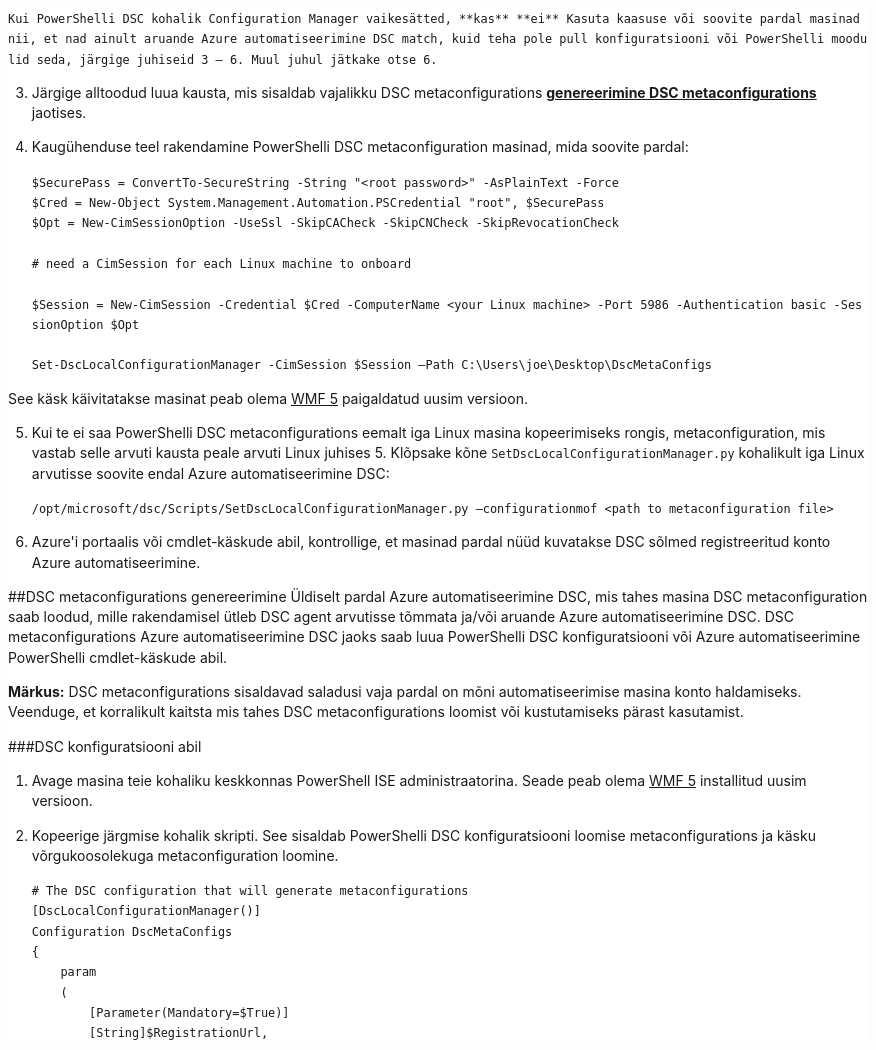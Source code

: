     Kui PowerShelli DSC kohalik Configuration Manager vaikesätted, **kas** **ei** Kasuta kaasuse või soovite pardal masinad nii, et nad ainult aruande Azure automatiseerimine DSC match, kuid teha pole pull konfiguratsiooni või PowerShelli moodulid seda, järgige juhiseid 3 – 6. Muul juhul jätkake otse 6.

3.  Järgige alltoodud luua kausta, mis sisaldab vajalikku DSC metaconfigurations [**genereerimine DSC metaconfigurations**](#generating-dsc-metaconfigurations) jaotises.
4.  Kaugühenduse teel rakendamine PowerShelli DSC metaconfiguration masinad, mida soovite pardal:
        
        $SecurePass = ConvertTo-SecureString -String "<root password>" -AsPlainText -Force
        $Cred = New-Object System.Management.Automation.PSCredential "root", $SecurePass
        $Opt = New-CimSessionOption -UseSsl -SkipCACheck -SkipCNCheck -SkipRevocationCheck

        # need a CimSession for each Linux machine to onboard
        
        $Session = New-CimSession -Credential $Cred -ComputerName <your Linux machine> -Port 5986 -Authentication basic -SessionOption $Opt
        
        Set-DscLocalConfigurationManager -CimSession $Session –Path C:\Users\joe\Desktop\DscMetaConfigs
    
See käsk käivitatakse masinat peab olema [WMF 5](http://aka.ms/wmf5latest) paigaldatud uusim versioon.

5.  Kui te ei saa PowerShelli DSC metaconfigurations eemalt iga Linux masina kopeerimiseks rongis, metaconfiguration, mis vastab selle arvuti kausta peale arvuti Linux juhises 5. Klõpsake kõne `SetDscLocalConfigurationManager.py` kohalikult iga Linux arvutisse soovite endal Azure automatiseerimine DSC:

    `/opt/microsoft/dsc/Scripts/SetDscLocalConfigurationManager.py –configurationmof <path to metaconfiguration file>`

6.  Azure'i portaalis või cmdlet-käskude abil, kontrollige, et masinad pardal nüüd kuvatakse DSC sõlmed registreeritud konto Azure automatiseerimine.

##<a name="generating-dsc-metaconfigurations"></a>DSC metaconfigurations genereerimine
Üldiselt pardal Azure automatiseerimine DSC, mis tahes masina DSC metaconfiguration saab loodud, mille rakendamisel ütleb DSC agent arvutisse tõmmata ja/või aruande Azure automatiseerimine DSC. DSC metaconfigurations Azure automatiseerimine DSC jaoks saab luua PowerShelli DSC konfiguratsiooni või Azure automatiseerimine PowerShelli cmdlet-käskude abil.

**Märkus:** DSC metaconfigurations sisaldavad saladusi vaja pardal on mõni automatiseerimise masina konto haldamiseks. Veenduge, et korralikult kaitsta mis tahes DSC metaconfigurations loomist või kustutamiseks pärast kasutamist.

###<a name="using-a-dsc-configuration"></a>DSC konfiguratsiooni abil
1.  Avage masina teie kohaliku keskkonnas PowerShell ISE administraatorina. Seade peab olema [WMF 5](http://aka.ms/wmf5latest) installitud uusim versioon.

2.  Kopeerige järgmise kohalik skripti. See sisaldab PowerShelli DSC konfiguratsiooni loomise metaconfigurations ja käsku võrgukoosolekuga metaconfiguration loomine.
    
        # The DSC configuration that will generate metaconfigurations
        [DscLocalConfigurationManager()]
        Configuration DscMetaConfigs 
        { 
            param 
            ( 
                [Parameter(Mandatory=$True)] 
                [String]$RegistrationUrl,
* * * * * * *
## Action item
With images omitted, retype the data word for word.

## Result of this task
Source code

:     Kui PowerShelli DSC kohalik Configuration Manager vaikesätted, **kas** **ei** Kasuta kaasuse või soovite pardal masinad nii, et nad ainult aruande Azure automatiseerimine DSC match, kuid teha pole pull konfiguratsiooni või PowerShelli moodulid seda, järgige juhiseid 3 – 6. Muul juhul jätkake otse 6.

3.  Järgige alltoodud luua kausta, mis sisaldab vajalikku DSC metaconfigurations [**genereerimine DSC metaconfigurations**](#generating-dsc-metaconfigurations) jaotises.
4.  Kaugühenduse teel rakendamine PowerShelli DSC metaconfiguration masinad, mida soovite pardal:
        
        $SecurePass = ConvertTo-SecureString -String "<root password>" -AsPlainText -Force
        $Cred = New-Object System.Management.Automation.PSCredential "root", $SecurePass
        $Opt = New-CimSessionOption -UseSsl -SkipCACheck -SkipCNCheck -SkipRevocationCheck

        # need a CimSession for each Linux machine to onboard
        
        $Session = New-CimSession -Credential $Cred -ComputerName <your Linux machine> -Port 5986 -Authentication basic -SessionOption $Opt
        
        Set-DscLocalConfigurationManager -CimSession $Session –Path C:\Users\joe\Desktop\DscMetaConfigs
    
See käsk käivitatakse masinat peab olema [WMF 5](http://aka.ms/wmf5latest) paigaldatud uusim versioon.

5.  Kui te ei saa PowerShelli DSC metaconfigurations eemalt iga Linux masina kopeerimiseks rongis, metaconfiguration, mis vastab selle arvuti kausta peale arvuti Linux juhises 5. Klõpsake kõne `SetDscLocalConfigurationManager.py` kohalikult iga Linux arvutisse soovite endal Azure automatiseerimine DSC:

    `/opt/microsoft/dsc/Scripts/SetDscLocalConfigurationManager.py –configurationmof <path to metaconfiguration file>`

6.  Azure'i portaalis või cmdlet-käskude abil, kontrollige, et masinad pardal nüüd kuvatakse DSC sõlmed registreeritud konto Azure automatiseerimine.

##<a name="generating-dsc-metaconfigurations"></a>DSC metaconfigurations genereerimine
Üldiselt pardal Azure automatiseerimine DSC, mis tahes masina DSC metaconfiguration saab loodud, mille rakendamisel ütleb DSC agent arvutisse tõmmata ja/või aruande Azure automatiseerimine DSC. DSC metaconfigurations Azure automatiseerimine DSC jaoks saab luua PowerShelli DSC konfiguratsiooni või Azure automatiseerimine PowerShelli cmdlet-käskude abil.

**Märkus:** DSC metaconfigurations sisaldavad saladusi vaja pardal on mõni automatiseerimise masina konto haldamiseks. Veenduge, et korralikult kaitsta mis tahes DSC metaconfigurations loomist või kustutamiseks pärast kasutamist.

###<a name="using-a-dsc-configuration"></a>DSC konfiguratsiooni abil
1.  Avage masina teie kohaliku keskkonnas PowerShell ISE administraatorina. Seade peab olema [WMF 5](http://aka.ms/wmf5latest) installitud uusim versioon.

2.  Kopeerige järgmise kohalik skripti. See sisaldab PowerShelli DSC konfiguratsiooni loomise metaconfigurations ja käsku võrgukoosolekuga metaconfiguration loomine.
    
        # The DSC configuration that will generate metaconfigurations
        [DscLocalConfigurationManager()]
        Configuration DscMetaConfigs 
        { 
            param 
            ( 
                [Parameter(Mandatory=$True)] 
                [String]$RegistrationUrl,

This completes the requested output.